Human rights are considered to be sacrosanct. It is the set of rights with which a person is born. These rights ensure that a person has a good standard of living. Human rights give people good life full of happiness and prosperity. Each human right plays a very crucial role in shaping a person’s life. Human rights are mostly referred to as fundamental or inherent, birthrights. These rights are not created by any state or any legislation and neither are they subjected to any kind of amendment. The Universal Declaration of Human Rights defines human rights as the right derived from the inherent dignity of a human person. Human rights are inclusive of civil and political rights. These rights usually limit the government authority that may affect the individual’s independence. There are also rights called ‘social rights’ where the government has various ways to improve the life quality of the citizen.

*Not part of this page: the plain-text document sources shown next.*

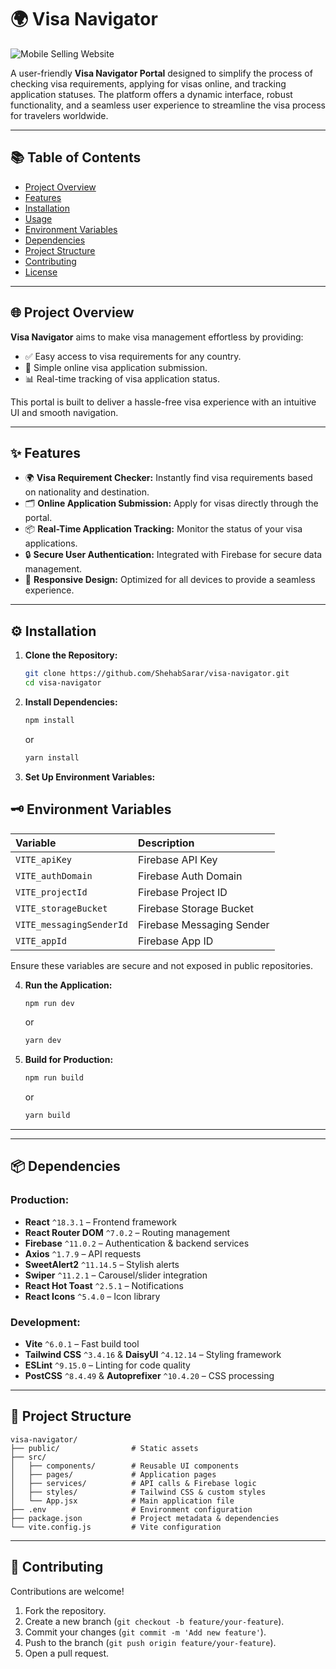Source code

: 

# 🌍 Visa Navigator  


<img src="https://i.ibb.co.com/DPKJ9J1P/Screenshot-2025-02-05-191051.png" alt="Mobile Selling Website" />


A user-friendly **Visa Navigator Portal** designed to simplify the process of checking visa requirements, applying for visas online, and tracking application statuses. The platform offers a dynamic interface, robust functionality, and a seamless user experience to streamline the visa process for travelers worldwide.  

---

## 📚 Table of Contents  
- [Project Overview](#project-overview)  
- [Features](#features)  
- [Installation](#installation)  
- [Usage](#usage)  
- [Environment Variables](#environment-variables)  
- [Dependencies](#dependencies)  
- [Project Structure](#project-structure)  
- [Contributing](#contributing)  
- [License](#license)  

---

## 🌐 Project Overview  
**Visa Navigator** aims to make visa management effortless by providing:  
- ✅ Easy access to visa requirements for any country.  
- 📝 Simple online visa application submission.  
- 📊 Real-time tracking of visa application status.  

This portal is built to deliver a hassle-free visa experience with an intuitive UI and smooth navigation.  

---

## ✨ Features  
- 🌍 **Visa Requirement Checker:** Instantly find visa requirements based on nationality and destination.  
- 🗂️ **Online Application Submission:** Apply for visas directly through the portal.  
- 📦 **Real-Time Application Tracking:** Monitor the status of your visa applications.  
- 🔒 **Secure User Authentication:** Integrated with Firebase for secure data management.  
- 🚀 **Responsive Design:** Optimized for all devices to provide a seamless experience.  

---

## ⚙️ Installation  

1. **Clone the Repository:**  
   ```bash
   git clone https://github.com/ShehabSarar/visa-navigator.git
   cd visa-navigator
   ```  

2. **Install Dependencies:**  
   ```bash
   npm install
   ```  
   or  
   ```bash
   yarn install
   ```  

3. **Set Up Environment Variables:**  
  ## 🗝️ Environment Variables  

| Variable                 | Description                |
|:-------------------------|:---------------------------|
| `VITE_apiKey`            | Firebase API Key           |
| `VITE_authDomain`        | Firebase Auth Domain       |
| `VITE_projectId`         | Firebase Project ID        |
| `VITE_storageBucket`     | Firebase Storage Bucket    |
| `VITE_messagingSenderId` | Firebase Messaging Sender  |
| `VITE_appId`             | Firebase App ID            |  

Ensure these variables are secure and not exposed in public repositories.  

4. **Run the Application:**  
   ```bash
   npm run dev
   ```  
   or  
   ```bash
   yarn dev
   ```  

5. **Build for Production:**  
   ```bash
   npm run build
   ```  
   or  
   ```bash
   yarn build
   ```  

---



---

## 📦 Dependencies  

### **Production:**  
- **React** `^18.3.1` – Frontend framework  
- **React Router DOM** `^7.0.2` – Routing management  
- **Firebase** `^11.0.2` – Authentication & backend services  
- **Axios** `^1.7.9` – API requests  
- **SweetAlert2** `^11.14.5` – Stylish alerts  
- **Swiper** `^11.2.1` – Carousel/slider integration  
- **React Hot Toast** `^2.5.1` – Notifications  
- **React Icons** `^5.4.0` – Icon library  

### **Development:**  
- **Vite** `^6.0.1` – Fast build tool  
- **Tailwind CSS** `^3.4.16` & **DaisyUI** `^4.12.14` – Styling framework  
- **ESLint** `^9.15.0` – Linting for code quality  
- **PostCSS** `^8.4.49` & **Autoprefixer** `^10.4.20` – CSS processing  

---

## 📂 Project Structure  
```plaintext
visa-navigator/
├── public/                # Static assets
├── src/
│   ├── components/        # Reusable UI components
│   ├── pages/             # Application pages
│   ├── services/          # API calls & Firebase logic
│   ├── styles/            # Tailwind CSS & custom styles
│   └── App.jsx            # Main application file
├── .env                   # Environment configuration
├── package.json           # Project metadata & dependencies
└── vite.config.js         # Vite configuration
```  

---

## 🤝 Contributing  
Contributions are welcome!  
1. Fork the repository.  
2. Create a new branch (`git checkout -b feature/your-feature`).  
3. Commit your changes (`git commit -m 'Add new feature'`).  
4. Push to the branch (`git push origin feature/your-feature`).  
5. Open a pull request.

Some notable characteristics that define human rights are-

  1. Human rights are inalienable– Human right is a right given to a person even when the person is in the womb. These rights are given to a person irrespective of his religion, creed, sex, or nationality. His mere existence gives him this right.
  2. Human rights are necessary and essential– In absence of human rights, a person cannot achieve their fullest potential. Physical welfare, moral welfare, and social welfare are adversely affected without human rights.
  3. Human rights are in connection with human dignity– Human rights are about treating people with dignity; giving them respect as normal individuals irrespective of gender or race. Example: African Slaves were treated badly by the Americans, they were given many sorts of punishment like whipping, mutilation, raping, burning, etc.
  4. Human rights are irrevocable– Human rights cannot be taken away from any person as they originate from the social nature of the person, merely because he is a human he is enshrined with these rights.
  5. Human rights are dynamic– Human rights are not static, they cannot be defined in a restricted sense, and people change with respect to changes in time. Formulation of different treaties and conventions with change in time is a depiction of the dynamic nature of human rights.
  6. Human rights are never absolute– Human is a social animal, he can enjoy all of their rights without any restrictions but for a common good, the state may impose some restrictions and they can be only imposed by the state.

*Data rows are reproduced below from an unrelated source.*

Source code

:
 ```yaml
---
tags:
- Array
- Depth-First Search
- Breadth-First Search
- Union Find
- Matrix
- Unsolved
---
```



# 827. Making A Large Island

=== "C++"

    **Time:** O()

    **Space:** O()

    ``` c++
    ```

Human rights originated in 539 BCE, when Cyrus the Great captured Babylon, Cyrus freed all the slaves and said that all men are free, they can choose any religion and must have racial equality. Then in the year 1215 Magna Charta introduced the concept of Rule of Law wherein it defined basic idea of rights and liberties for all persons. Rule of Law concept mentions the sense of accountability, stability, equality and access to justice for all. Magna Charta was signed in 1689.

The Declaration of Rights of Man and of Citizen in 1789 which was adopted by the French National Assembly is a historical event based on the political concerns of civil and political rights. This declaration contained principles that inspired French Revolution. This declaration has specified some aspects of rights of liberty, private property, right to participate in elections, freedom of religion but these rights were not fully established due to the fall of French National Assembly in 1791. During this time the famous principles of some political thinkers like Rousseau, that good government must have freedom of all its citizens and Montesquieu, who argued the elimination of idea of Divine Rights of the King to Rule and if people are not satisfied with the rule of the king then they can rebel; gained popularity. These ideas have enlightened some kind of knowledge about human rights to common people. This resulted in French Revolution of 1789. During the 17th -18th century, it was considered an enlightenment stage where the people themselves were taught about their rights of life, liberty and pursuit of happiness.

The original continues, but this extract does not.